▶ [Source material]
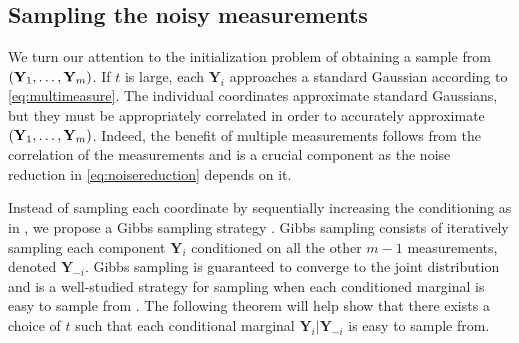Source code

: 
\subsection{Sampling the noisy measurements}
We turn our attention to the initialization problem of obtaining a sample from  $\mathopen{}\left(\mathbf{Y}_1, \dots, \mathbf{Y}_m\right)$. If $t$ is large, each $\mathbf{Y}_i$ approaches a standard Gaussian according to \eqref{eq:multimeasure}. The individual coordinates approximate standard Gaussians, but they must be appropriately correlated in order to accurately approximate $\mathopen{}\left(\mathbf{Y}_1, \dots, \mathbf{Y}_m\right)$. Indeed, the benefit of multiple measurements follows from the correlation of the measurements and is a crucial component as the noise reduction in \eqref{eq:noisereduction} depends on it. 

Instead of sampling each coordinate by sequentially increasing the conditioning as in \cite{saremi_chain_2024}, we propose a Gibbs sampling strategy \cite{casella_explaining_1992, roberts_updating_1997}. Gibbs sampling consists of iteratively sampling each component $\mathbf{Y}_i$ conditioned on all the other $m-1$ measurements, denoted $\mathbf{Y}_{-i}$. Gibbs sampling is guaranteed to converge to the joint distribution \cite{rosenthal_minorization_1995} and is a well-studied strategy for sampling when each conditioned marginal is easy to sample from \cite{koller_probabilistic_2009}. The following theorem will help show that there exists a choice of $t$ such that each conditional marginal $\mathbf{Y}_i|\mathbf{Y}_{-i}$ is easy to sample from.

---

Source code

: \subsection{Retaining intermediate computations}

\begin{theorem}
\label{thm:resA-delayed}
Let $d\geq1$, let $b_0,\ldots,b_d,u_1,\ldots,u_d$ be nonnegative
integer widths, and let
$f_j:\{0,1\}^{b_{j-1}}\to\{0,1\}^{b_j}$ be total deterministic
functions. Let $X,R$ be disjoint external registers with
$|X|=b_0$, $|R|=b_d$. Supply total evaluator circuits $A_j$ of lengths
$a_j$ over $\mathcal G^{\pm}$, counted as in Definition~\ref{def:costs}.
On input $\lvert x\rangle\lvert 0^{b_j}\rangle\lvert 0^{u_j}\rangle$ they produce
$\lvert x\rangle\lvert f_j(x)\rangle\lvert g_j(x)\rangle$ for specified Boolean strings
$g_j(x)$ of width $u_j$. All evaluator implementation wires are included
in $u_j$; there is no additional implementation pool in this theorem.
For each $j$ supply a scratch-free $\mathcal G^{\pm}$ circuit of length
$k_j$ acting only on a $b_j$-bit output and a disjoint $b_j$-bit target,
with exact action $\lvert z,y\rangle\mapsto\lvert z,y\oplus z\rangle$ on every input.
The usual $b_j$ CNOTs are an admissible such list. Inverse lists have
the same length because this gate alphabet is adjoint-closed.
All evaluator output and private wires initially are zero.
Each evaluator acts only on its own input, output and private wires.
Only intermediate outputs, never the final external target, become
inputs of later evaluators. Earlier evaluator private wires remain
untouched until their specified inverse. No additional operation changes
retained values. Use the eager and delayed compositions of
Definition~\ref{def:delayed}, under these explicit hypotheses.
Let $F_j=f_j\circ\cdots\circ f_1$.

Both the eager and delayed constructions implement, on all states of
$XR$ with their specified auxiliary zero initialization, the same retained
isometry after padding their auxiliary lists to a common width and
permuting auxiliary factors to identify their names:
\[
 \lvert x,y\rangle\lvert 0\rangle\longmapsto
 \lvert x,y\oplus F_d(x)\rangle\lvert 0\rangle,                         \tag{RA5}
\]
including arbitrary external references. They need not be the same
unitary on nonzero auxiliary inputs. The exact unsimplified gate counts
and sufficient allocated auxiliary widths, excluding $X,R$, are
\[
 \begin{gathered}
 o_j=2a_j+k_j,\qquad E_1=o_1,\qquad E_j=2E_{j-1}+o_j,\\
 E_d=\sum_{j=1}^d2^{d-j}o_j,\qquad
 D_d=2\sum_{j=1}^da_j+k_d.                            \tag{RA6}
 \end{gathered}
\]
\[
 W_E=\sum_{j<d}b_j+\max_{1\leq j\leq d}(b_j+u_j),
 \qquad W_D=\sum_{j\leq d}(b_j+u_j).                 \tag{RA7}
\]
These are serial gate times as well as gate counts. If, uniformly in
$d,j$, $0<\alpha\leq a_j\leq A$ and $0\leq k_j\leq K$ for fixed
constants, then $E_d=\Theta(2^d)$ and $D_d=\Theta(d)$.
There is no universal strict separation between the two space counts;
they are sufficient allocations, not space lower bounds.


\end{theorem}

▶ [Work task]
Within the entries above, find every line where the string "subsection" occurs, and copy it.

▶ [Result]
\subsection{Sampling the noisy measurements}
: \subsection{Retaining intermediate computations}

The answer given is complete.